We had a very disagreeable trip from Glasgow to Belfast, we were all except Mr Clemens wretchedly sick, Susie and all. I think we suffered more in that one day than in the ten days crossing the Atlantic.

We reached Belfast about eight in the evening and before we had finished our supper a Mr Finlay son-in-law to the Mr Russel that we stoped with near Melrose called, he was a delightful man and did do everything he possibly could to make our stay in Belfast pleasant, his wife was absent from the city but we dined with him and through him were invited out to dinner twice beside to a most delightful house, an Irish gentlemans of great wealth and with a most charming home and delightful family—(OLC to Olivia Lewis Langdon, 31 Aug and 2 Sept 73, CtHMTH)

On 1 September the travelers proceeded to Dublin, where they stayed at the Shelbourne Hotel for several days (22 and 25 Sept 73 to Brownclick to open link; London Court Journal, 6 Sept 73, 1055). From there they evidently traveled by ferry directly across the Irish Sea to Liverpool, and then south less than twenty miles to Chester, described in Baedeker’s Great Britain as “perhaps the most quaint and mediæval-looking town in England” for a brief visit (Baedeker 1901, 284, 339; MTB , 1:488). From Chester they traveled another thirty-five miles further south to Shrewsbury, where they were the guests of Reginald Cholmondeley (1826–96) at nearby Condover Hall, a “fine Elizabethan house with characteristic gardens” (Murray, 374; see the next page) and by 9 September had returned to London. In chapter 15 of Following the Equator Clemens published an account of Cholmondeley’s invitation (giving his name as “Bascom”):

In 1873 I arrived in London with my wife and young child, and presently received a note from Naples signed by a name not familiar to me. . . . This note, of about six lines, was written on a strip of white paper whose end-edges were ragged. I came to be familiar with those strips in later years. Their size and pattern were always the same. Their contents were usually to the same effect: would I and mine come to the writer’s country-place in England on such and such a date, by such and such a train, and stay twelve days and depart by such and such a train at the end of the specified time? A carriage would meet us at the station. . . .

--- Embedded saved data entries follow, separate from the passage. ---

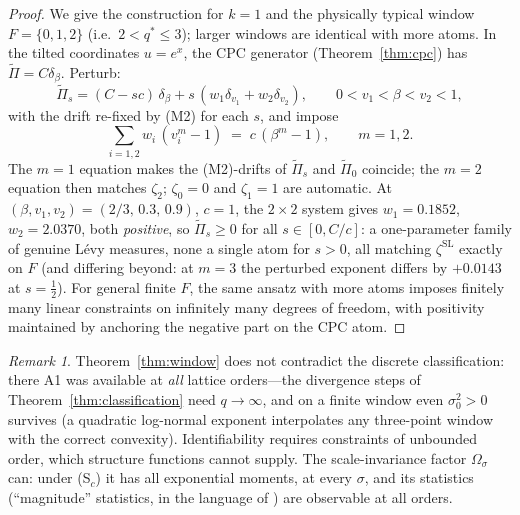 \documentclass[12pt]{amsart}
\theoremstyle{definition}
\theoremstyle{remark}
\newtheorem*{remark}{Remark}
\begin{document}
\begin{proof}
We give the construction for $k = 1$ and the physically typical
window $F = \{0,1,2\}$ (i.e.\ $2 < q^* \le 3$); larger windows are
identical with more atoms.  In the tilted coordinates $u = e^{x}$,
the CPC generator (Theorem~\ref{thm:cpc}) has $\tilde\Pi = C
\delta_\beta$.  Perturb:
\[
  \tilde\Pi_s = (C - sc)\,\delta_\beta + s\,(w_1\delta_{v_1} +
  w_2\delta_{v_2}),
  \qquad 0 < v_1 < \beta < v_2 < 1,
\]
with the drift re-fixed by (M2) for each $s$, and impose
\[
  \sum_{i=1,2} w_i\,(v_i^m - 1) \;=\; c\,(\beta^m - 1),
  \qquad m = 1, 2 .
\]
The $m=1$ equation makes the (M2)-drifts of $\tilde\Pi_s$ and
$\tilde\Pi_0$ coincide; the $m=2$ equation then matches $\zeta_2$;
$\zeta_0 = 0$ and $\zeta_1 = 1$ are automatic.  At $(\beta, v_1,
v_2) = (2/3,\,0.3,\,0.9)$, $c = 1$, the $2\times2$ system gives
$w_1 = 0.1852$, $w_2 = 2.0370$, both \emph{positive}, so
$\tilde\Pi_s \ge 0$ for all $s \in [0, C/c]$: a one-parameter family
of genuine L\'evy measures, none a single atom for $s > 0$, all
matching $\zeta^{\mathrm{SL}}$ exactly on $F$ (and differing beyond:
at $m = 3$ the perturbed exponent differs by $+0.0143$ at
$s = \tfrac12$).  For general finite $F$, the same ansatz with more
atoms imposes finitely many linear constraints on infinitely many
degrees of freedom, with positivity maintained by anchoring the
negative part on the CPC atom.
\end{proof}

\begin{remark}
Theorem~\ref{thm:window} does not contradict the discrete
classification: there A1 was available at \emph{all} lattice
orders---the divergence steps of Theorem~\ref{thm:classification}
need $q \to \infty$, and on a finite window even $\sigma_0^2 > 0$
survives (a quadratic log-normal exponent interpolates any
three-point window with the correct convexity).  Identifiability
requires constraints of unbounded order, which structure functions
cannot supply.  The scale-invariance factor $\Omega_\sigma$ can:
under \textup{(S$_c$)} it has all exponential moments, at every
$\sigma$, and its statistics (``magnitude'' statistics, in the
language of \cite{DMA01}) are observable at all orders.
\end{remark}
\end{document}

This first note invited us for a date three months in the future. It asked us to arrive by the 4.10 p. m. train from London, August 6th. The carriage would be waiting. The carriage would take us away seven days later—train specified. And there were these words: “Speak to Tom Hughes.”

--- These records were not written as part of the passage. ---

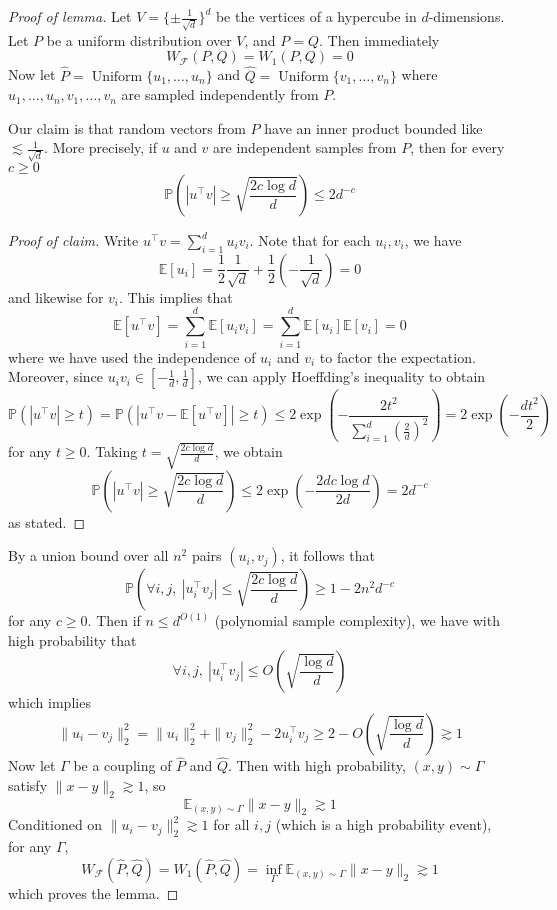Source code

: \documentclass[11pt]{article}
\renewcommand{\P}{\mathbb{P}}
\newcommand{\E}{\mathbb{E}}
\newcommand{\cF}{\mathcal{F}}
\newcommand{\WF}{W_{\cF}}
\newcommand{\T}{^{\!\top\!}}
\newcommand{\GT}[1]{\textcolor{red}{Garrett: #1}}
\begin{document}
\begin{proof}[Proof of lemma]
Let $V = \{\pm \frac{1}{\sqrt{d}}\}^d$ be the vertices of a hypercube in $d$-dimensions.
Let $P$ be a uniform distribution over $V$, and $P = Q$.
Then immediately
\[\WF(P,Q) = W_1(P,Q) = 0\]
Now let $\hat{P} = \operatorname{Uniform}\{u_1, \dots, u_n\}$ and $\hat{Q} = \operatorname{Uniform}\{v_1, \dots, v_n\}$ where $u_1, \dots, u_n, v_1, \dots, v_n$ are sampled independently from $P$.

Our claim is that random vectors from $P$ have an inner product bounded like $\lesssim \frac{1}{\sqrt{d}}$.
More precisely, if $u$ and $v$ are independent samples from $P$, then for every $c \ge 0$
\[\P\left(|u\T v| \ge \sqrt{\frac{2c\log d}{d}}\right) \le 2d^{-c}\]
\begin{proof}[Proof of claim]
Write $u\T v = \sum_{i=1}^d u_iv_i$.
Note that for each $u_i, v_i$, we have
\[\E[u_i] = \frac{1}{2}\frac{1}{\sqrt{d}} + \frac{1}{2}\left(-\frac{1}{\sqrt{d}}\right) = 0\]
and likewise for $v_i$.
This implies that
\[\E[u\T v] = \sum_{i=1}^d \E[u_iv_i] = \sum_{i=1}^d \E[u_i]\E[v_i] = 0\]
where we have used the independence of $u_i$ and $v_i$ to factor the expectation.
Moreover, since $u_iv_i \in [-\frac{1}{d}, \frac{1}{d}]$, we can apply Hoeffding's inequality to obtain
\[\P(|u\T v| \ge t) = \P(|u\T v - \E[u\T v]| \ge t) \le 2\exp\left(-\frac{2t^2}{\sum_{i=1}^d \left(\frac{2}{d}\right)^2}\right) = 2\exp\left(-\frac{dt^2}{2}\right)\]
for any $t \ge 0$.
Taking $t = \sqrt{\frac{2c\log d}{d}}$, we obtain
\[\P\left(|u\T v| \ge \sqrt{\frac{2c\log d}{d}}\right) \le 2\exp\left(-\frac{2dc\log d}{2d}\right) = 2d^{-c}\]
as stated.
\end{proof}
By a union bound over all $n^2$ pairs $(u_i, v_j)$, it follows that
\[\P\left(\forall i,j, ~ |u_i\T v_j| \le \sqrt{\frac{2c\log d}{d}}\right) \ge 1 - 2n^2d^{-c}\]
for any $c \ge 0$.  Then if $n \le d^{O(1)}$ (polynomial sample
complexity), we have with high probability that
\[\forall i,j, ~ |u_i\T v_j| \le O\left(\sqrt{\frac{\log d}{d}}\right)\]
which implies
\[\|u_i-v_j\|_2^2 = \|u_i\|_2^2 + \|v_j\|_2^2 - 2u_i\T v_j \ge 2 - O\left(\sqrt{\frac{\log d}{d}}\right) \gtrsim 1\]
Now let $\Gamma$ be a coupling of $\hat{P}$ and $\hat{Q}$.
Then with high probability, $(x,y) \sim \Gamma$ satisfy $\|x-y\|_2 \gtrsim 1$, so
\[\E_{(x,y) \sim \Gamma} \|x-y\|_2 \gtrsim 1\]
Conditioned on $\|u_i - v_j\|_2^2 \gtrsim 1$ for all $i, j$ (which is a high probability event), for any $\Gamma$,
\[\WF(\hat{P}, \hat{Q}) = W_1(\hat{P}, \hat{Q}) = \inf_\Gamma \E_{(x,y) \sim \Gamma} \|x-y\|_2 \gtrsim 1\]
which proves the lemma.
\end{proof}
\end{document}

I showed the note to the author of “Tom Brown at Rugby,” and he said:—

“Accept, and be thankful.”

He described Mr. Bascom as being a man of genius, a man of fine attainments, a choice man in every way, a rare and beautiful character. He said that Bascom Hall Condover was a particularly fine example of the stately manorial mansion of Elizabeth’s days, and that it was a house worth going a long way to see—like Knowle; that Mr. B. was of a social disposition, liked the company of agreeable people, and always had samples of the sort coming and going. (SLC 1897, 158–59)

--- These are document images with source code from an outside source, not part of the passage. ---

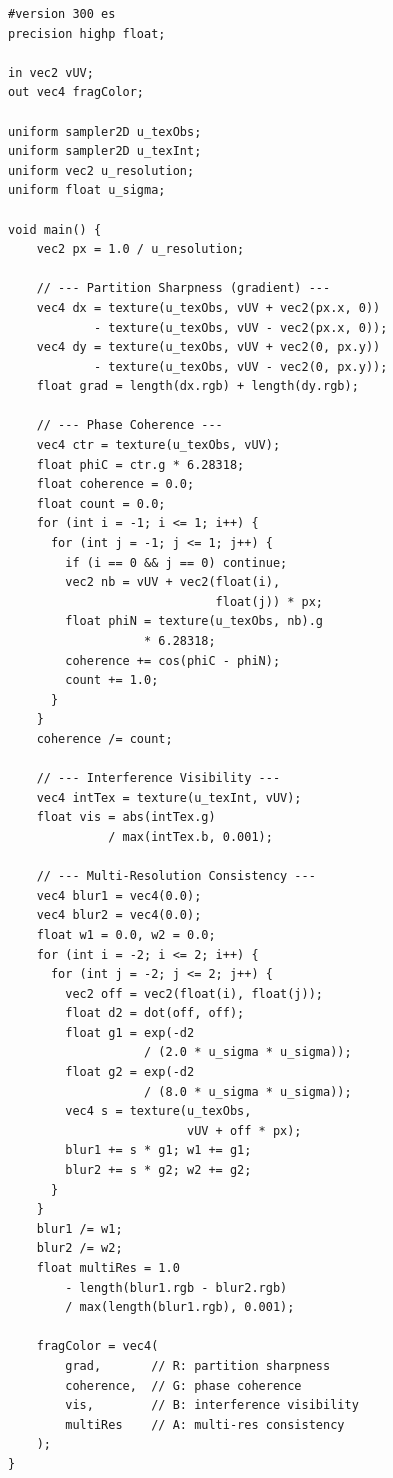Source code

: \documentclass[11pt,twocolumn,a4paper]{article}
\begin{document}
\begin{lstlisting}[style=glsl,caption={SBS Universal Quality Metric Shader.}]
#version 300 es
precision highp float;

in vec2 vUV;
out vec4 fragColor;

uniform sampler2D u_texObs;
uniform sampler2D u_texInt;
uniform vec2 u_resolution;
uniform float u_sigma;

void main() {
    vec2 px = 1.0 / u_resolution;

    // --- Partition Sharpness (gradient) ---
    vec4 dx = texture(u_texObs, vUV + vec2(px.x, 0))
            - texture(u_texObs, vUV - vec2(px.x, 0));
    vec4 dy = texture(u_texObs, vUV + vec2(0, px.y))
            - texture(u_texObs, vUV - vec2(0, px.y));
    float grad = length(dx.rgb) + length(dy.rgb);

    // --- Phase Coherence ---
    vec4 ctr = texture(u_texObs, vUV);
    float phiC = ctr.g * 6.28318;
    float coherence = 0.0;
    float count = 0.0;
    for (int i = -1; i <= 1; i++) {
      for (int j = -1; j <= 1; j++) {
        if (i == 0 && j == 0) continue;
        vec2 nb = vUV + vec2(float(i),
                             float(j)) * px;
        float phiN = texture(u_texObs, nb).g
                   * 6.28318;
        coherence += cos(phiC - phiN);
        count += 1.0;
      }
    }
    coherence /= count;

    // --- Interference Visibility ---
    vec4 intTex = texture(u_texInt, vUV);
    float vis = abs(intTex.g)
              / max(intTex.b, 0.001);

    // --- Multi-Resolution Consistency ---
    vec4 blur1 = vec4(0.0);
    vec4 blur2 = vec4(0.0);
    float w1 = 0.0, w2 = 0.0;
    for (int i = -2; i <= 2; i++) {
      for (int j = -2; j <= 2; j++) {
        vec2 off = vec2(float(i), float(j));
        float d2 = dot(off, off);
        float g1 = exp(-d2
                   / (2.0 * u_sigma * u_sigma));
        float g2 = exp(-d2
                   / (8.0 * u_sigma * u_sigma));
        vec4 s = texture(u_texObs,
                         vUV + off * px);
        blur1 += s * g1; w1 += g1;
        blur2 += s * g2; w2 += g2;
      }
    }
    blur1 /= w1;
    blur2 /= w2;
    float multiRes = 1.0
        - length(blur1.rgb - blur2.rgb)
        / max(length(blur1.rgb), 0.001);

    fragColor = vec4(
        grad,       // R: partition sharpness
        coherence,  // G: phase coherence
        vis,        // B: interference visibility
        multiRes    // A: multi-res consistency
    );
}
\end{lstlisting}
\end{document}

Surviving letters, however, tell a different story. Clemens had evidently met Cholmondeley during his 1872 visit to England, since on 11 April 1873, before the Clemenses left for England, Cholmondeley wrote a letter offering them passage to Liverpool on his yacht in the first week in May, and reminding them, “I expect you all at Condover the first week in August” (CU-MARK). Cholmondeley renewed the invitation in a letter of 2 August (CU-MARK), which Clemens answered (in a letter now lost) from Edinburgh. On 6 August Cholmondeley wrote again, confirming their plan to arrive “at the end of August or beginning of September,” and mentioning his intention to include Tom Hughes and his wife in the party (CU-MARK). Cholmondeley, a childless widower, was an alumnus of Trinity College, Cambridge, and an amateur naturalist. Many years later, after he had died impecunious, his niece described him as “sweet-tempered, genial, and of majestic appearance, but totally unaccustomed to small households and restricted means” (Cholmondeley, 23; Burke 1900, 292).

Condover Hall, Reginald Cholmondeley’s Elizabethan mansion near Shrewsbury, England (Tipping, 166).